SUBJECTS AND METHODS  
Subjects
Eligible subjects smoked 10 cigarettes/d and gave written informed consent for genotyping and treatment. Exclusion criteria included pregnancy, a history of psychiatric disorder as categorized by the Diagnostic and Statistical Manual of Mental Disorders (DSM-IV), seizure disorder, and current use of psychotropic medications. To reduce bias due to racial admixture, the analyses were limited to smokers of European ancestry (n = 88).

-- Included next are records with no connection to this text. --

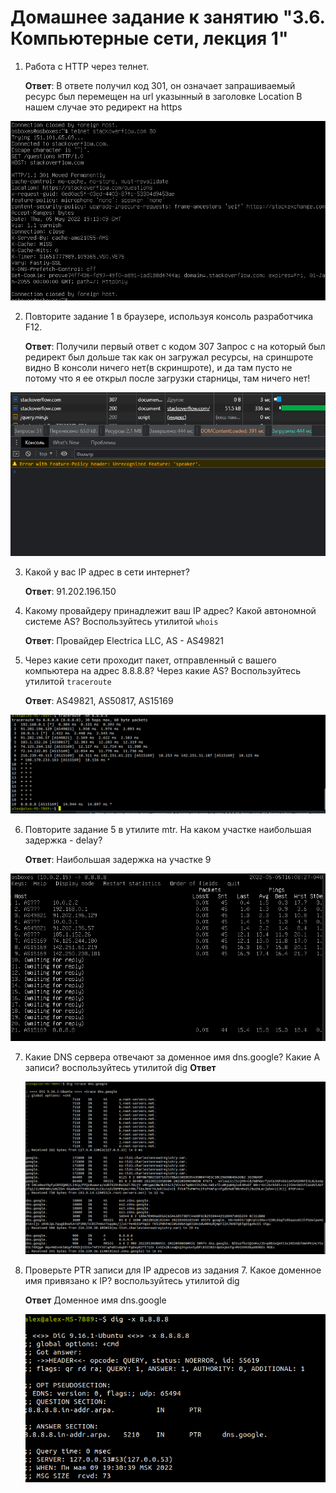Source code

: # Домашнее задание к занятию "3.6. Компьютерные сети, лекция 1"

1. Работа c HTTP через телнет.

    **Ответ**: В ответе получил код 301, он означает запрашиваемый ресурс был перемещен на url указынный в заголовке Location
    В нашем случае это редирект на https

![alt](https://github.com/asexsela/sysadmin/blob/master/one.png?raw=true)

2. Повторите задание 1 в браузере, используя консоль разработчика F12.

    **Ответ**: Получили первый ответ с кодом 307
    Запрос с на который был редирект был дольше так как он загружал ресурсы, на сриншроте видно
    В консоли ничего нет(в скриншроте), и да там пусто не потому что я ее открыл после загрузки старницы, там ничего нет!

![alt](https://github.com/asexsela/sysadmin/blob/master/two.png?raw=true)

3. Какой у вас IP адрес в сети интернет?

    **Ответ**: 91.202.196.150

4. Какому провайдеру принадлежит ваш IP адрес? Какой автономной системе AS? Воспользуйтесь утилитой `whois`

    **Ответ**: 
        Провайдер Electrica LLC,
        AS - AS49821

5. Через какие сети проходит пакет, отправленный с вашего компьютера на адрес 8.8.8.8? Через какие AS? Воспользуйтесь утилитой `traceroute`

    **Ответ**: AS49821, AS50817, AS15169

![alt](https://github.com/asexsela/sysadmin/blob/master/five_1.png?raw=true)


6. Повторите задание 5 в утилите mtr. На каком участке наибольшая задержка - delay?

    **Ответ**: Наибольшая задержка на участке 9

![alt](https://github.com/asexsela/sysadmin/blob/master/five.png?raw=true)


7. Какие DNS сервера отвечают за доменное имя dns.google? Какие A записи? воспользуйтесь утилитой dig
    **Ответ** 

    ![alt](https://github.com/asexsela/sysadmin/blob/master/seven.png?raw=true)

8. Проверьте PTR записи для IP адресов из задания 7. Какое доменное имя привязано к IP? воспользуйтесь утилитой dig

    **Ответ** Доменное имя dns.google

    ![alt](https://github.com/asexsela/sysadmin/blob/master/eight.png?raw=true)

This experiment was embedded in the design of a larger clinical trial of bupropion, the results of which were reported previously (30, 31). After eligibility screening and provision of written informed consent, subjects provided a blood sample for genotyping, completed self-reported questionnaires on smoking history and nicotine dependence (32), were measured for height and weight, and taste-tested the foods used in the experiment (chocolate cakes, cheese, pretzels, potato chips, milk chocolate candies, gummy bears, fig bars, and shredded wheat squares). Subjects had to indicate that they would eat the snack foods studied. Genotyping for the DRD₂ Taq1 RFLP (33) and SLC6A3 gene (34) was performed as described previously. Height was measured with the use of a stadiometer, and weight was measured at baseline with the use of a balance-beam scale, which was calibrated daily. Dietary restraint was measured by using the restraint scale of the Three-Factor Eating Questionnaire, a well-validated measure of dietary restraint (35). Ethics review and approval for the study were provided by the Health Sciences Institutional Review Board of the State University of New York at Buffalo.

Methods
Food intake and the reinforcing value of food were assessed in 2 sessions before initiation of the trial and random assignment to the bupropion or placebo group. Subjects were instructed not to consume any food or caffeine for 4 h before the experiment and to eat normal meals on the days of their testing. Before being tested for food intake, subjects were given an energy bar (290 kcal, 5 g fat, 49 g carbohydrates, 13 g protein; Go-Lean bar; Kashi, Inc, La Jolla, CA) and water to standardize premeal intake and reduce food deprivation. Food intake was assessed in the first baseline session by providing subjects with a tray containing the 8 foods described previously. Subjects were asked to taste-test a bite of food and to rate the 8 foods tasted in screening according to pleasurable taste and sensory characteristics on 9-point Likert scales, and they were given the opportunity to consume as much or as little of each food as desired during a 20-min period after the experimenter left the room. Foods were offered in similar volumes in filled 9-ounce plastic cups, with the caloric values for the foods ranging from 118 (potato chips) to 473 (M & M's; Mars Inc, Hackettstown, NJ) calories. The total amount of energy available if a person consumed all the snack foods would be 2035 calories. Foods were weighed with the use of an electronic scale (Ohaus, Florham, NJ) that was sensitive to 0.01 g, and total energy and carbohydrate, fat, and protein intakes were calculated on the basis of information provided on the product labels. Hunger level before the taste and consumption session was assessed by using a 9-point Likert scale.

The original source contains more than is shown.